-- Dataset extract follows --

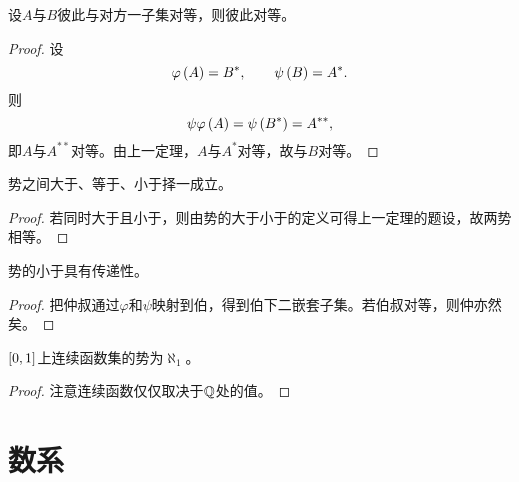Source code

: \documentclass{ctexrep}
\begin{document}
  \begin{theorem}设$A$与$B$彼此与对方一子集对等，则彼此对等。
  \end{theorem}
  \begin{proof}
    设
    \[ \varphi\left(A\right) = B^*,\qquad \psi\left(B\right)=A^*. \]
    则
    \[ \psi\varphi\left(A\right) = \psi\left(B^*\right) = A^{**}, \]
    即$A$与$A^{**}$对等。由上一定理，$A$与$A^*$对等，故与$B$对等。
  \end{proof}
  \begin{collary}
    势之间大于、等于、小于择一成立。
  \end{collary}
  \begin{proof}
    若同时大于且小于，则由势的大于小于的定义可得上一定理的题设，故两势相等。
  \end{proof}
  \begin{collary}
    势的小于具有传递性。
  \end{collary}
  \begin{proof}
    把仲叔通过$\varphi$和$\psi$映射到伯，得到伯下二嵌套子集。若伯叔对等，则仲亦然矣。
  \end{proof}
  \begin{theorem}
    $\left[0,1\right]$上连续函数集的势为$\aleph_1$。
  \end{theorem}
  \begin{proof}
    注意连续函数仅仅取决于$\mathbb{Q}$处的值。
  \end{proof}
  \section{数系}
\end{document}
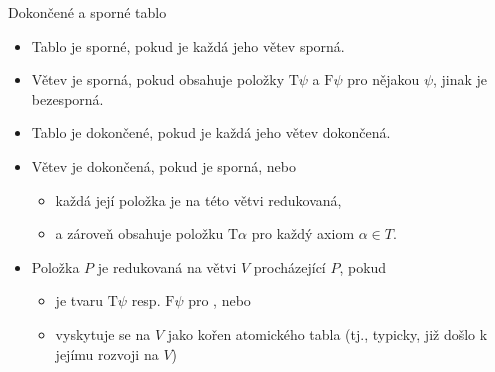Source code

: \documentclass{beamer}
\begin{document}
\begin{frame}{Dokončené a sporné tablo}

    \begin{itemize}
        \item Tablo je \alert{sporné}, pokud je každá jeho větev sporná.
        \item Větev je \alert{sporná}, pokud obsahuje položky $\mathrm{T}\psi$ a $\mathrm{F}\psi$ pro nějakou  $\psi$, jinak je \alert{bezesporná}.
        \item Tablo je \alert{dokončené}, pokud je každá jeho větev dokončená.
        \item Větev je \alert{dokončená}, pokud je sporná, nebo
        \begin{itemize}
            \item každá její položka je na této větvi \alert{redukovaná},
            \item a zároveň obsahuje položku $\mathrm{T}\alpha$ pro každý axiom $\alpha\in T$.
        \end{itemize}
         
        \item Položka $P$ je \alert{redukovaná} na větvi $V$ procházející $P$, pokud 
        \begin{itemize}
            \item je tvaru $\mathrm{T}\psi$ resp. $\mathrm{F}\psi$ pro , nebo
            \item {} vyskytuje se na $V$ jako kořen atomického tabla (tj., typicky, již došlo k jejímu rozvoji na $V$)
        \end{itemize}
    \end{itemize}

\end{frame}
\end{document}

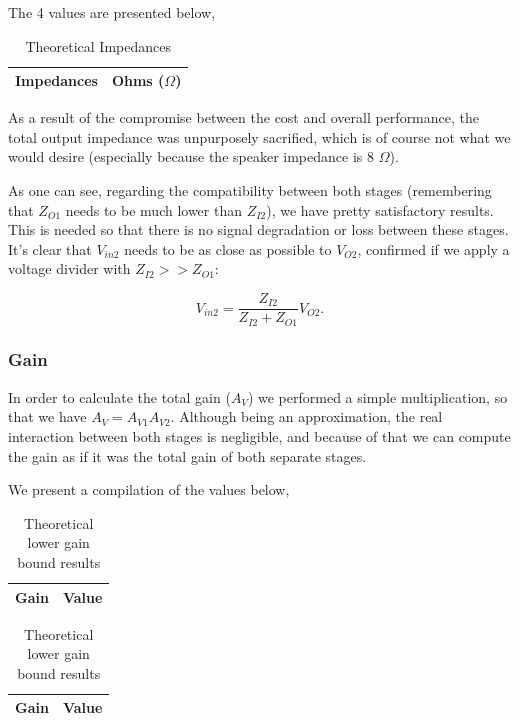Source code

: The 4 values are presented below,

\begin{table}[h]
    \centering
    \begin{tabular}{|l|c|}
    \hline
    {\bf Impedances} & {\bf Ohms ($\Omega$)} \\ \hline
    
    \end{tabular}
    \caption{Theoretical Impedances}
    \label{tab:theo_imp}
\end{table}

As a result of the compromise between the cost and overall performance, the total output impedance was unpurposely sacrified, which is of course not what we would desire (especially because the speaker impedance is 8 $\Omega$). 

As one can see, regarding the compatibility between both stages (remembering that $Z_{O1}$ needs to be  much lower than $Z_{I2}$), we have pretty satisfactory results. This is needed so that there is no signal degradation or loss between these stages. It's clear that $V_{in2}$ needs to be as close as possible to $V_{O2}$, confirmed if we apply a voltage divider with $Z_{I2}>>Z_{O1}$:

\begin{equation}
    V_{in2} = \frac{Z_{I2}}{Z_{I2}+Z_{O1}} V_{O2}. 
\end{equation}

\subsubsection{Gain}

In order to calculate the total gain ($A_{V}$) we performed a simple multiplication, so that we have $A_V=A_{V1}A_{V2}$. Although being an approximation, the real interaction between both stages is negligible, and because of that we can compute the gain as if it was the total gain of both separate stages.

We present a compilation of the values below,


\begin{table}[h]
\parbox{.4\linewidth}{
  \centering
    \begin{tabular}{|l|c|}
    \hline
    {\bf Gain} & {\bf Value} \\ \hline
    
    \end{tabular}
    \caption{Theoretical upper gain bound results}
    \label{tab:theo_gains_high}
  }
  \hfill
  \parbox{.4\textwidth}{
  \centering  
  \begin{tabular}{|c|c|}
    \hline    
    {\bf Gain} & {\bf Value} \\ \hline
    
  \end{tabular}
  \caption{Theoretical lower gain bound results}
  \label{tab:theo_gains_low}
  }
  \end{table}
  
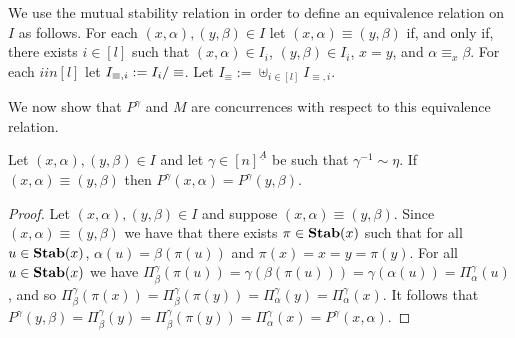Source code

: \documentclass[../main/thesis.tex]{subfiles}
\begin{document}
We use the mutual stability relation in order to define an equivalence relation
on $I$ as follows. For each $(x, \alpha), (y, \beta) \in I$ let $(x, \alpha)
\equiv (y, \beta)$ if, and only if, there exists $i \in [l]$ such that $(x,
\alpha) \in I_i$, $(y, \beta) \in I_i$, $x = y$, and $\alpha \equiv_x \beta$.
For each $i in [l]$ let $I_{\equiv, i} := I_i / \equiv$. Let $I_{\equiv}
:= \uplus_{i \in [l]}I_{\equiv, i}$.

We now show that $P^{\gamma}$ and $M$ are concurrences with respect to this
equivalence relation.

\begin{lem}
  Let $(x, \alpha), (y, \beta) \in I$ and let $\gamma \in [n]^{\underline{A}}$
  be such that $\gamma^{-1} \sim \eta$. If $(x, \alpha) \equiv (y, \beta)$ then
  $P^{\gamma}(x, \alpha) = P^{\gamma}(y, \beta)$.
	\label{lem:quot-well-defined}
\end{lem}
\begin{proof}
  Let $(x, \alpha), (y, \beta) \in I$ and suppose $(x, \alpha) \equiv (y,
  \beta)$. Since $(x, \alpha) \equiv (y, \beta)$ we have that there exists $\pi
  \in \text{\textbf{Stab}}(x)$ such that for all $u \in \text{\textbf{Stab}}(x)$, $\alpha (u) = \beta (\pi
  (u))$ and $\pi (x) = x = y = \pi (y)$. For all $u \in \text{\textbf{Stab}}(x)$ we have
  $\Pi^{\gamma}_{\beta} (\pi (u)) = \gamma (\beta (\pi (u))) = \gamma (\alpha
  (u)) = \Pi^{\gamma}_{\alpha}(u)$, and so $\Pi^{\gamma}_{\beta}(\pi (x)) =
  \Pi^{\gamma}_{\beta}(\pi (y)) = \Pi^{\gamma}_{\alpha}(y) =
  \Pi^{\gamma}_{\alpha}(x)$. It follows that $P^{\gamma}(y, \beta) =
  \Pi^{\gamma}_{\beta} (y) = \Pi^{\gamma}_{\beta} (\pi (y)) =
  \Pi^{\gamma}_{\alpha}(x) = P^{\gamma}(x, \alpha)$.
\end{proof}
\end{document}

-- Dataset extract concluded --

Task objective: Looking at the records above, tally the lines holding "equivalence" and reply with that number only.

Result of this exercise: 2